Sign languages are fully-fledged, natural languages used by Deaf communities all over the world (Klima & Bellugi, 1979). Since the 1960s (e.g. Stokoe, 1960), the complexity and the uniqueness of sign languages have been investigated in a growing body of studies. However, up to the present, it is not fully understood how experience of sign language is connected with the cognitive processes in Deaf and hearing signers. In order to shed some light on the topic, I conducted two types of research: 1. studies focused on language skills in deaf native signers and 2. investigations of cognitive functions in Deaf and hearing native signers. All participants, both Deaf and hearing, of my previous research were native users of sign language who were immersed in the visual-spatial language from birth.
The first type of research concerned language skills of deaf native signers who used two languages: Polish Sign Language (Polski Język Migowy, PJM) and written Polish. Firstly, we adapted the British Sign Language Receptive Skills Test, the first standardized test to determine sign language proficiency in children (Herman et al., 1999), into Polish Sign Language (PJM), a less researched sign language (Kotowicz et al., 2020). At that time no valid and reliable test was available to assess Polish Sign Language (PJM) skills in deaf children. Additionally, the PJM Receptive Skills Test scores predicted reading comprehension skills in native signers (school-aged children) supporting the hypothesis that language competences in sign language are of significant importance for reading abilities of Deaf students (Mayberry et al., 2011). Currently, we are conducting a study that aim to analyse the fMRI data of deaf adults, Polish Sign Language (PJM) users, who performed the semantic judgement task (SJT) in the scanner. The sentence-level reading process in deaf individuals who use Polish Sign Language were compared to hearing individuals in order to investigate “the plasticity of the reading system” (Emmorey & Lee, 2021). The preliminary results showed that Deaf individuals had different activation pattern than hearing individuals (e.g. Deaf readers exhibited greater activation in the right hemisphere in: the inferior frontal gyrus (IFG, pars triangularis), the inferior temporal gyrus (ITG) and the left hemisphere: in the inferior occipital gyrus (IOG) and in the inferior temporal gyrus (ITG)).

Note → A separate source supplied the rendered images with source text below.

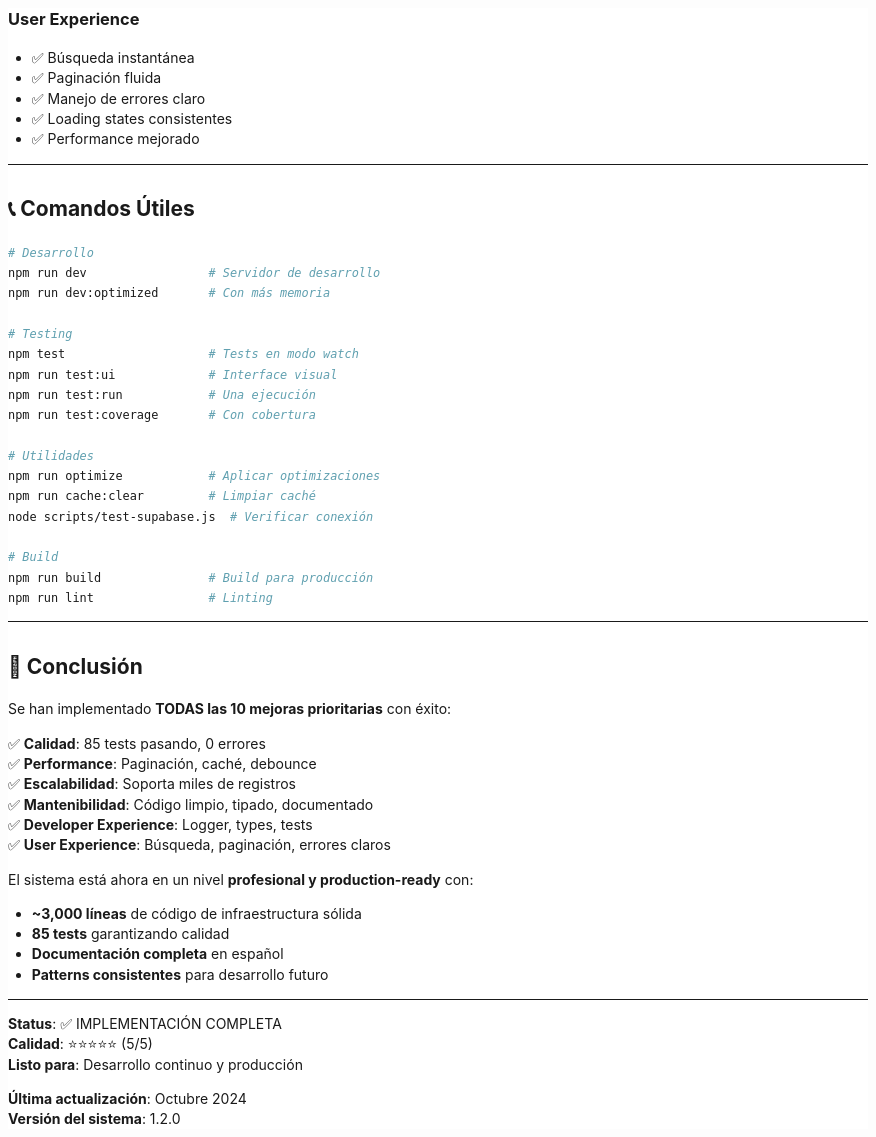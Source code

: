 ### User Experience
- ✅ Búsqueda instantánea
- ✅ Paginación fluida
- ✅ Manejo de errores claro
- ✅ Loading states consistentes
- ✅ Performance mejorado

---

## 📞 Comandos Útiles

```bash
# Desarrollo
npm run dev                 # Servidor de desarrollo
npm run dev:optimized       # Con más memoria

# Testing
npm test                    # Tests en modo watch
npm run test:ui             # Interface visual
npm run test:run            # Una ejecución
npm run test:coverage       # Con cobertura

# Utilidades
npm run optimize            # Aplicar optimizaciones
npm run cache:clear         # Limpiar caché
node scripts/test-supabase.js  # Verificar conexión

# Build
npm run build               # Build para producción
npm run lint                # Linting
```

---

## 🎊 Conclusión

Se han implementado **TODAS las 10 mejoras prioritarias** con éxito:

✅ **Calidad**: 85 tests pasando, 0 errores  
✅ **Performance**: Paginación, caché, debounce  
✅ **Escalabilidad**: Soporta miles de registros  
✅ **Mantenibilidad**: Código limpio, tipado, documentado  
✅ **Developer Experience**: Logger, types, tests  
✅ **User Experience**: Búsqueda, paginación, errores claros  

El sistema está ahora en un nivel **profesional y production-ready** con:
- **~3,000 líneas** de código de infraestructura sólida
- **85 tests** garantizando calidad
- **Documentación completa** en español
- **Patterns consistentes** para desarrollo futuro

---

**Status**: ✅ IMPLEMENTACIÓN COMPLETA  
**Calidad**: ⭐⭐⭐⭐⭐ (5/5)  
**Listo para**: Desarrollo continuo y producción  

**Última actualización**: Octubre 2024  
**Versión del sistema**: 1.2.0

The second type of studies aimed to investigate cognitive processes in Deaf and hearing signers, precisely, I was interested in cognitive control that encompasses high-level processes necessary to obtain a chosen goal or to overcome new challenges; this ability to control thinking is crucial for learning or for social life (Hughes et al., 2004). In the first study, we found that deaf children of deaf parents with early exposure to sign language did not have cognitive control deficits in: cognitive flexibility, planning or working memory when compared to hearing peers on a variety of task-based assessments. Deaf parents are likely to provide good language input and supportive parental behavior for cognitive control development in their deaf children (Hall et al., 2018). Exposure to natural sign language from infancy may support higher cognitive functioning in deaf children (Hall, 2020). The goal of another two study was to investigate cognitive control in hearing individuals who are native signers, raised by Deaf parents. Experience of a sign language and a spoken language provides a unique opportunity to examine the cognitive effect of using two highly different languages with two distinct perceptual and motor systems (Emmorey et al., 2008). In one study we looked on cognitive control in hearing children (native signers) and in another one – in hearing adults (users of sign language). In both studies hearing native signers were compared to monolinguals and bilinguals using two spoken languages. The results showed that hearing children did not significantly outperform other children, however, hearing adult (sign language users) had cognitive control advantage over monolinguals. Hence, we proposed that cognitive control skills may be connected with language switching opportunities and language processing demands and not only by simple usage of two highly different languages: sign language and spoken language (Anderson et al., 2018).